- _Task item_
Look through the data below and extract, unchanged, the lines from the one that contains "<h3>Development</h3>" to the one that contains "<h3>Graphic Design</h3>", both included.
*** Opening Materials provided ***
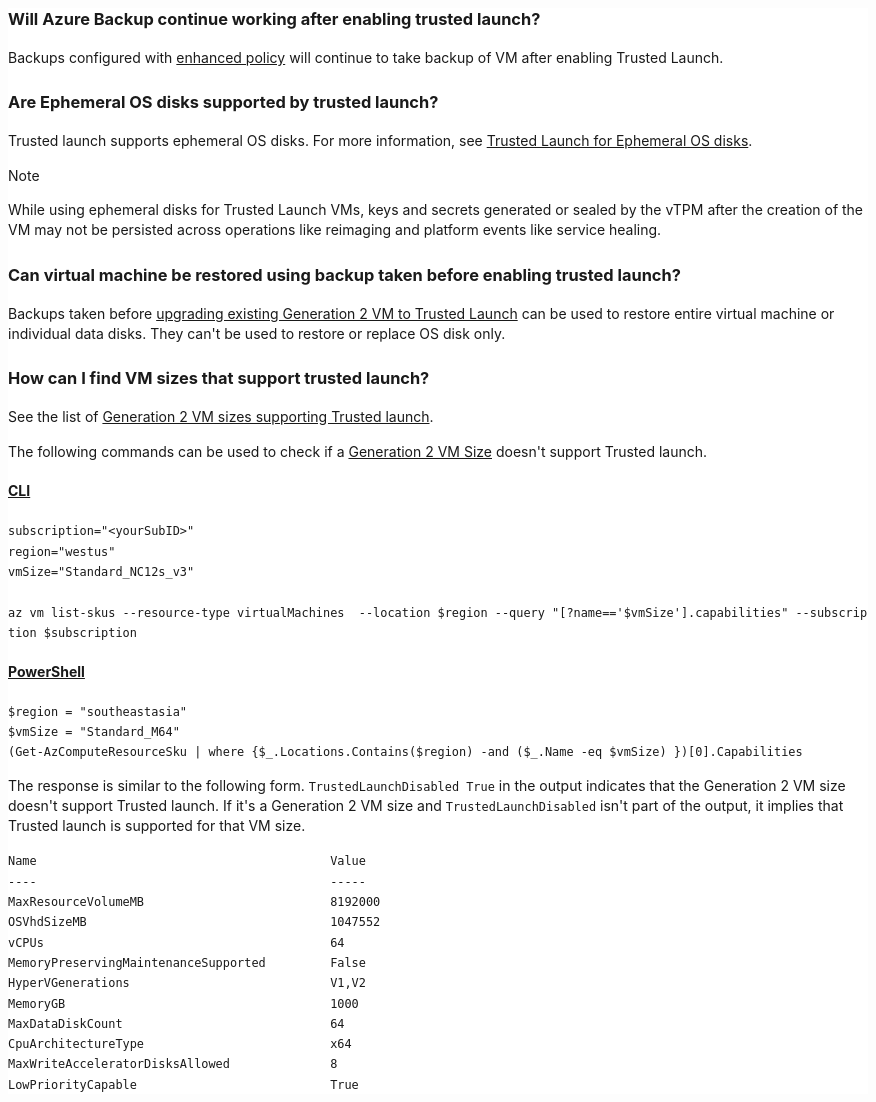 ### Will Azure Backup continue working after enabling trusted launch?
Backups configured with [enhanced policy](../backup/backup-azure-vms-enhanced-policy.md) will continue to take backup of VM after enabling Trusted Launch.

### Are Ephemeral OS disks supported by trusted launch?
Trusted launch supports ephemeral OS disks. For more information, see [Trusted Launch for Ephemeral OS disks](ephemeral-os-disks.md#trusted-launch-for-ephemeral-os-disks).
> [!NOTE]
> While using ephemeral disks for Trusted Launch VMs, keys and secrets generated or sealed by the vTPM after the creation of the VM may not be persisted across operations like reimaging and platform events like service healing.


### Can virtual machine be restored using backup taken before enabling trusted launch?
Backups taken before [upgrading existing Generation 2 VM to Trusted Launch](trusted-launch-existing-vm.md) can be used to restore entire virtual machine or individual data disks. They can't be used to restore or replace OS disk only.


### How can I find VM sizes that support trusted launch?
See the list of [Generation 2 VM sizes supporting Trusted launch](trusted-launch.md#virtual-machines-sizes).

The following commands can be used to check if a [Generation 2 VM Size](../virtual-machines/generation-2.md#generation-2-vm-sizes) doesn't support Trusted launch.

#### [CLI](#tab/cli)

```azurecli
subscription="<yourSubID>"
region="westus"
vmSize="Standard_NC12s_v3"

az vm list-skus --resource-type virtualMachines  --location $region --query "[?name=='$vmSize'].capabilities" --subscription $subscription
```

#### [PowerShell](#tab/PowerShell)

```azurepowershell
$region = "southeastasia"
$vmSize = "Standard_M64"
(Get-AzComputeResourceSku | where {$_.Locations.Contains($region) -and ($_.Name -eq $vmSize) })[0].Capabilities
```

The response is similar to the following form. `TrustedLaunchDisabled True` in the output indicates that the Generation 2 VM size doesn't support Trusted launch. If it's a Generation 2 VM size and `TrustedLaunchDisabled` isn't part of the output, it implies that Trusted launch is supported for that VM size.

```
Name                                         Value
----                                         -----
MaxResourceVolumeMB                          8192000
OSVhdSizeMB                                  1047552
vCPUs                                        64
MemoryPreservingMaintenanceSupported         False
HyperVGenerations                            V1,V2
MemoryGB                                     1000
MaxDataDiskCount                             64
CpuArchitectureType                          x64
MaxWriteAcceleratorDisksAllowed              8
LowPriorityCapable                           True
```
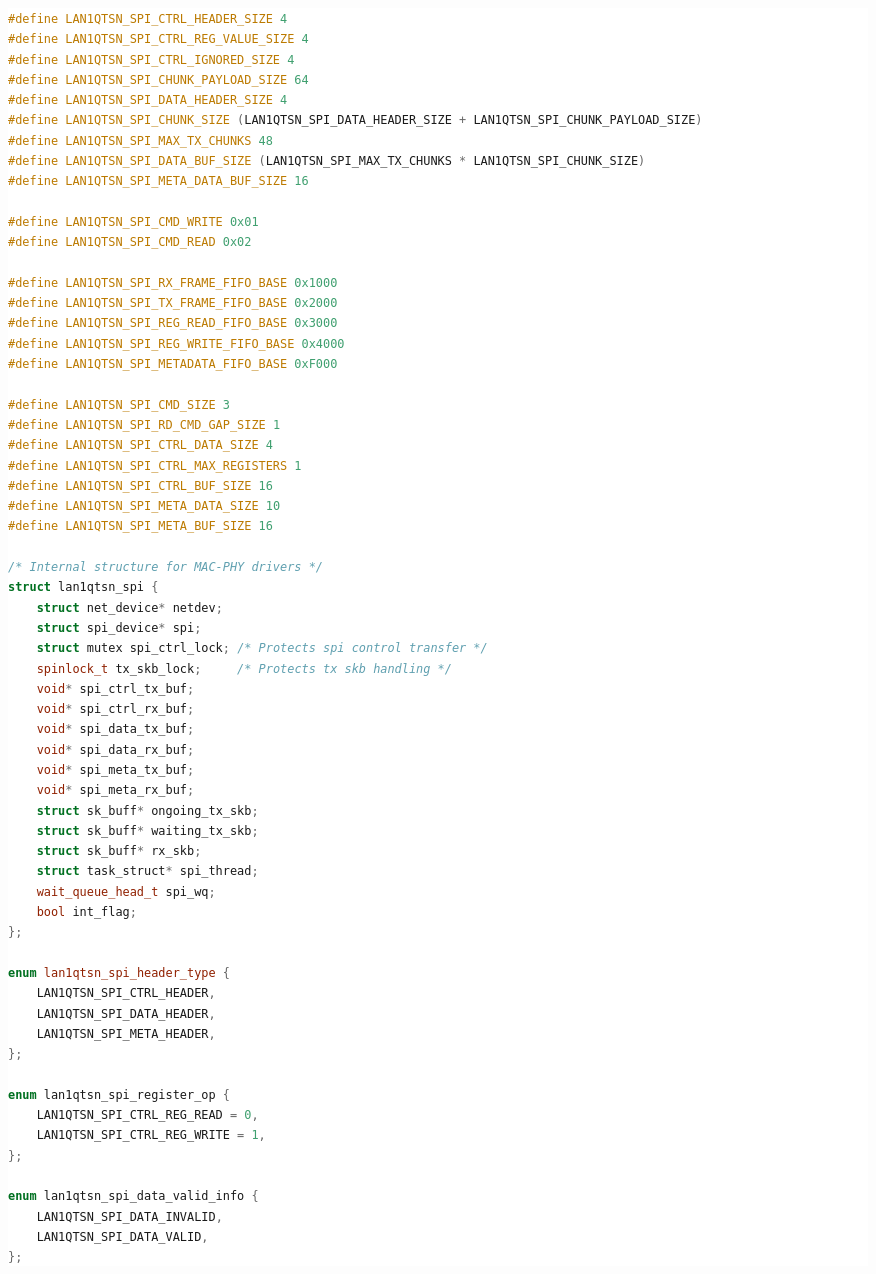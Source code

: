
 ```cpp
#define LAN1QTSN_SPI_CTRL_HEADER_SIZE 4
#define LAN1QTSN_SPI_CTRL_REG_VALUE_SIZE 4
#define LAN1QTSN_SPI_CTRL_IGNORED_SIZE 4
#define LAN1QTSN_SPI_CHUNK_PAYLOAD_SIZE 64
#define LAN1QTSN_SPI_DATA_HEADER_SIZE 4
#define LAN1QTSN_SPI_CHUNK_SIZE (LAN1QTSN_SPI_DATA_HEADER_SIZE + LAN1QTSN_SPI_CHUNK_PAYLOAD_SIZE)
#define LAN1QTSN_SPI_MAX_TX_CHUNKS 48
#define LAN1QTSN_SPI_DATA_BUF_SIZE (LAN1QTSN_SPI_MAX_TX_CHUNKS * LAN1QTSN_SPI_CHUNK_SIZE)
#define LAN1QTSN_SPI_META_DATA_BUF_SIZE 16

#define LAN1QTSN_SPI_CMD_WRITE 0x01
#define LAN1QTSN_SPI_CMD_READ 0x02

#define LAN1QTSN_SPI_RX_FRAME_FIFO_BASE 0x1000
#define LAN1QTSN_SPI_TX_FRAME_FIFO_BASE 0x2000
#define LAN1QTSN_SPI_REG_READ_FIFO_BASE 0x3000
#define LAN1QTSN_SPI_REG_WRITE_FIFO_BASE 0x4000
#define LAN1QTSN_SPI_METADATA_FIFO_BASE 0xF000

#define LAN1QTSN_SPI_CMD_SIZE 3
#define LAN1QTSN_SPI_RD_CMD_GAP_SIZE 1
#define LAN1QTSN_SPI_CTRL_DATA_SIZE 4
#define LAN1QTSN_SPI_CTRL_MAX_REGISTERS 1
#define LAN1QTSN_SPI_CTRL_BUF_SIZE 16
#define LAN1QTSN_SPI_META_DATA_SIZE 10
#define LAN1QTSN_SPI_META_BUF_SIZE 16

/* Internal structure for MAC-PHY drivers */
struct lan1qtsn_spi {
    struct net_device* netdev;
    struct spi_device* spi;
    struct mutex spi_ctrl_lock; /* Protects spi control transfer */
    spinlock_t tx_skb_lock;     /* Protects tx skb handling */
    void* spi_ctrl_tx_buf;
    void* spi_ctrl_rx_buf;
    void* spi_data_tx_buf;
    void* spi_data_rx_buf;
    void* spi_meta_tx_buf;
    void* spi_meta_rx_buf;
    struct sk_buff* ongoing_tx_skb;
    struct sk_buff* waiting_tx_skb;
    struct sk_buff* rx_skb;
    struct task_struct* spi_thread;
    wait_queue_head_t spi_wq;
    bool int_flag;
};

enum lan1qtsn_spi_header_type {
    LAN1QTSN_SPI_CTRL_HEADER,
    LAN1QTSN_SPI_DATA_HEADER,
    LAN1QTSN_SPI_META_HEADER,
};

enum lan1qtsn_spi_register_op {
    LAN1QTSN_SPI_CTRL_REG_READ = 0,
    LAN1QTSN_SPI_CTRL_REG_WRITE = 1,
};

enum lan1qtsn_spi_data_valid_info {
    LAN1QTSN_SPI_DATA_INVALID,
    LAN1QTSN_SPI_DATA_VALID,
};

```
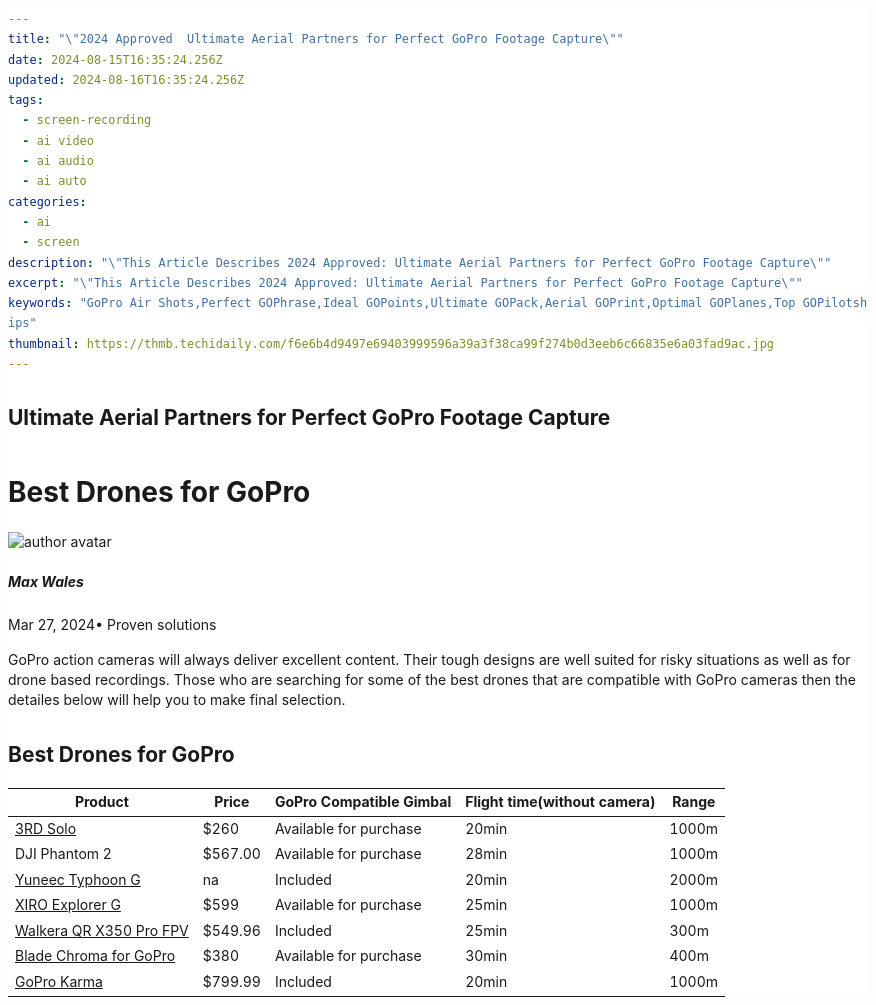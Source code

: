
 ```yaml
---
title: "\"2024 Approved  Ultimate Aerial Partners for Perfect GoPro Footage Capture\""
date: 2024-08-15T16:35:24.256Z
updated: 2024-08-16T16:35:24.256Z
tags: 
  - screen-recording
  - ai video
  - ai audio
  - ai auto
categories: 
  - ai
  - screen
description: "\"This Article Describes 2024 Approved: Ultimate Aerial Partners for Perfect GoPro Footage Capture\""
excerpt: "\"This Article Describes 2024 Approved: Ultimate Aerial Partners for Perfect GoPro Footage Capture\""
keywords: "GoPro Air Shots,Perfect GOPhrase,Ideal GOPoints,Ultimate GOPack,Aerial GOPrint,Optimal GOPlanes,Top GOPilotships"
thumbnail: https://thmb.techidaily.com/f6e6b4d9497e69403999596a39a3f38ca99f274b0d3eeb6c66835e6a03fad9ac.jpg
---
```


## Ultimate Aerial Partners for Perfect GoPro Footage Capture

# Best Drones for GoPro

![author avatar](https://images.wondershare.com/filmora/article-images/max-wales-author.jpg)

##### Max Wales

 Mar 27, 2024• Proven solutions

 GoPro action cameras will always deliver excellent content. Their tough designs are well suited for risky situations as well as for drone based recordings. Those who are searching for some of the best drones that are compatible with GoPro cameras then the detailes below will help you to make final selection.

## Best Drones for GoPro

| Product                                 | Price   | GoPro Compatible Gimbal | Flight time(without camera) | Range |
| --------------------------------------- | ------- | ----------------------- | --------------------------- | ----- |
| [3RD Solo](#3drsolo)                    | $260    | Available for purchase  | 20min                       | 1000m |
| [](#phantom2) DJI Phantom 2              | $567.00 | Available for purchase  | 28min                       | 1000m |
| [Yuneec Typhoon G](#typhoong)           | na      | Included                | 20min                       | 2000m |
| [XIRO Explorer G](#xiroexplorer)        | $599    | Available for purchase  | 25min                       | 1000m |
| [Walkera QR X350 Pro FPV](#walkera)     | $549.96 | Included                | 25min                       | 300m  |
| [Blade Chroma for GoPro](#bladechroma) | $380    | Available for purchase  | 30min                       | 400m  |
| [GoPro Karma](#karma)                   | $799.99 | Included                | 20min                       | 1000m |
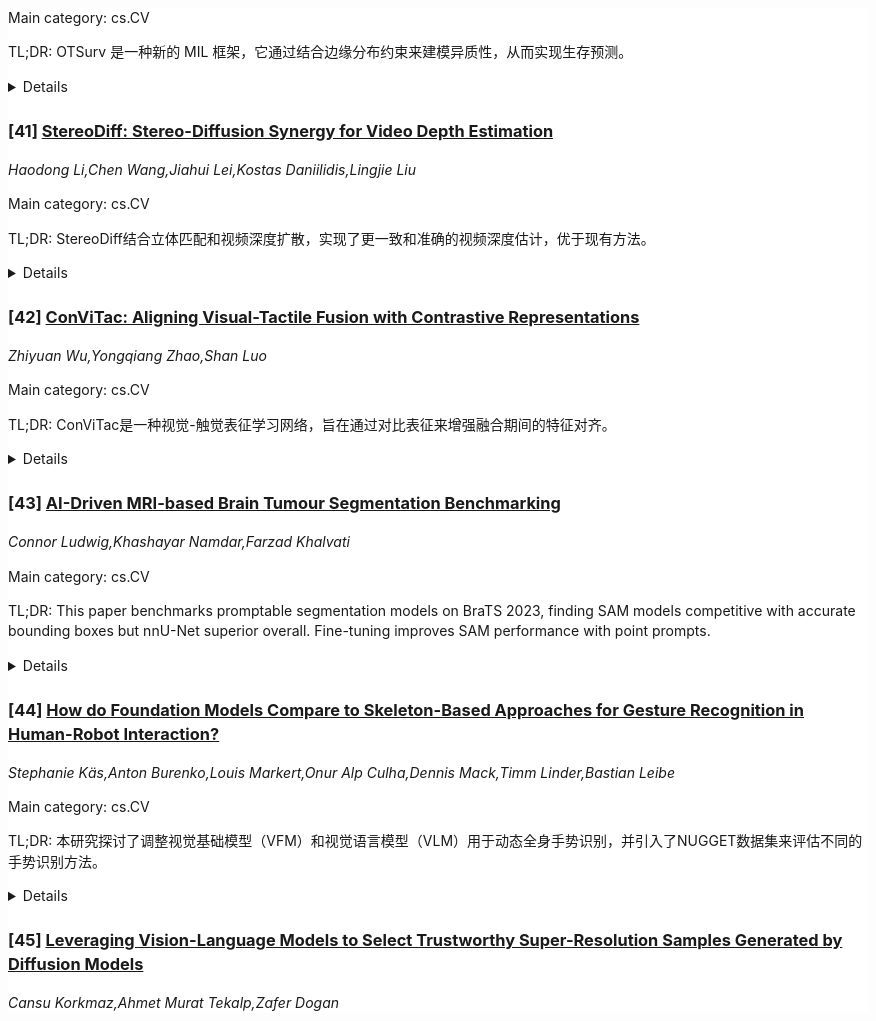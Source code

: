 Main category: cs.CV

TL;DR: OTSurv 是一种新的 MIL 框架，它通过结合边缘分布约束来建模异质性，从而实现生存预测。


<details><summary>Details</summary></details>


### [41] [StereoDiff: Stereo-Diffusion Synergy for Video Depth Estimation](https://arxiv.org/abs/2506.20756)
*Haodong Li,Chen Wang,Jiahui Lei,Kostas Daniilidis,Lingjie Liu*

Main category: cs.CV

TL;DR: StereoDiff结合立体匹配和视频深度扩散，实现了更一致和准确的视频深度估计，优于现有方法。


<details><summary>Details</summary></details>


### [42] [ConViTac: Aligning Visual-Tactile Fusion with Contrastive Representations](https://arxiv.org/abs/2506.20757)
*Zhiyuan Wu,Yongqiang Zhao,Shan Luo*

Main category: cs.CV

TL;DR: ConViTac是一种视觉-触觉表征学习网络，旨在通过对比表征来增强融合期间的特征对齐。


<details><summary>Details</summary></details>


### [43] [AI-Driven MRI-based Brain Tumour Segmentation Benchmarking](https://arxiv.org/abs/2506.20786)
*Connor Ludwig,Khashayar Namdar,Farzad Khalvati*

Main category: cs.CV

TL;DR: This paper benchmarks promptable segmentation models on BraTS 2023, finding SAM models competitive with accurate bounding boxes but nnU-Net superior overall. Fine-tuning improves SAM performance with point prompts.


<details><summary>Details</summary></details>


### [44] [How do Foundation Models Compare to Skeleton-Based Approaches for Gesture Recognition in Human-Robot Interaction?](https://arxiv.org/abs/2506.20795)
*Stephanie Käs,Anton Burenko,Louis Markert,Onur Alp Culha,Dennis Mack,Timm Linder,Bastian Leibe*

Main category: cs.CV

TL;DR: 本研究探讨了调整视觉基础模型（VFM）和视觉语言模型（VLM）用于动态全身手势识别，并引入了NUGGET数据集来评估不同的手势识别方法。


<details><summary>Details</summary></details>


### [45] [Leveraging Vision-Language Models to Select Trustworthy Super-Resolution Samples Generated by Diffusion Models](https://arxiv.org/abs/2506.20832)
*Cansu Korkmaz,Ahmet Murat Tekalp,Zafer Dogan*
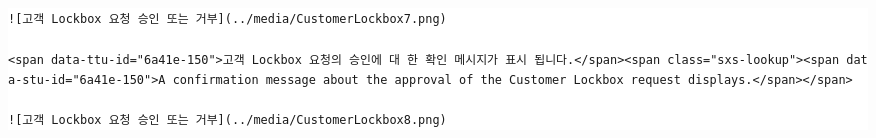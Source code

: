     ![고객 Lockbox 요청 승인 또는 거부](../media/CustomerLockbox7.png)

    <span data-ttu-id="6a41e-150">고객 Lockbox 요청의 승인에 대 한 확인 메시지가 표시 됩니다.</span><span class="sxs-lookup"><span data-stu-id="6a41e-150">A confirmation message about the approval of the Customer Lockbox request displays.</span></span>

    ![고객 Lockbox 요청 승인 또는 거부](../media/CustomerLockbox8.png)
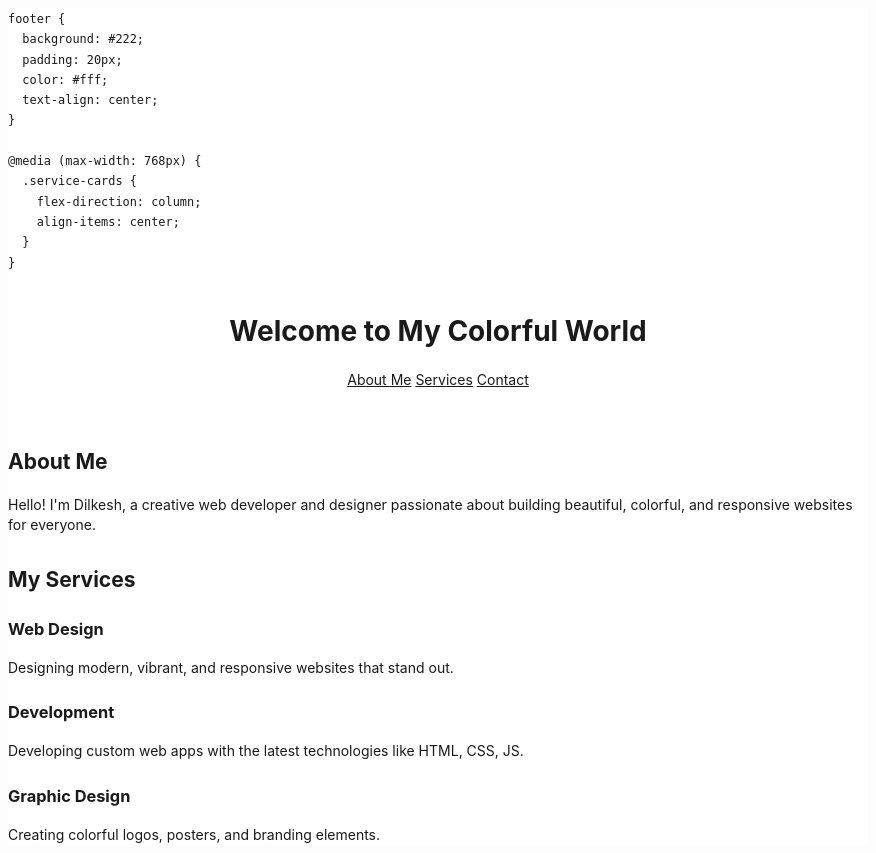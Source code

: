     footer {
      background: #222;
      padding: 20px;
      color: #fff;
      text-align: center;
    }

    @media (max-width: 768px) {
      .service-cards {
        flex-direction: column;
        align-items: center;
      }
    }
  </style>
</head>
<body>

  <header>
    <h1>Welcome to My Colorful World</h1>
    <nav>
      <a href="#about">About Me</a>
      <a href="#services">Services</a>
      <a href="#contact">Contact</a>
    </nav>
  </header>

  <section class="about" id="about">
    <h2>About Me</h2>
    <p>Hello! I'm Dilkesh, a creative web developer and designer passionate about building beautiful, colorful, and responsive websites for everyone.</p>
  </section>

  <section class="services" id="services">
    <h2>My Services</h2>
    <div class="service-cards">
      <div class="card">
        <i class="fas fa-laptop-code"></i>
        <h3>Web Design</h3>
        <p>Designing modern, vibrant, and responsive websites that stand out.</p>
      </div>
      <div class="card">
        <i class="fas fa-code"></i>
        <h3>Development</h3>
        <p>Developing custom web apps with the latest technologies like HTML, CSS, JS.</p>
      </div>
      <div class="card">
        <i class="fas fa-magic"></i>
        <h3>Graphic Design</h3>
        <p>Creating colorful logos, posters, and branding elements.</p>
      </div>
    </div>
  </section>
*** Closing Materials provided ***
- _Reply_
        <h3>Development</h3>
        <p>Developing custom web apps with the latest technologies like HTML, CSS, JS.</p>
      </div>
      <div class="card">
        <i class="fas fa-magic"></i>
        <h3>Graphic Design</h3>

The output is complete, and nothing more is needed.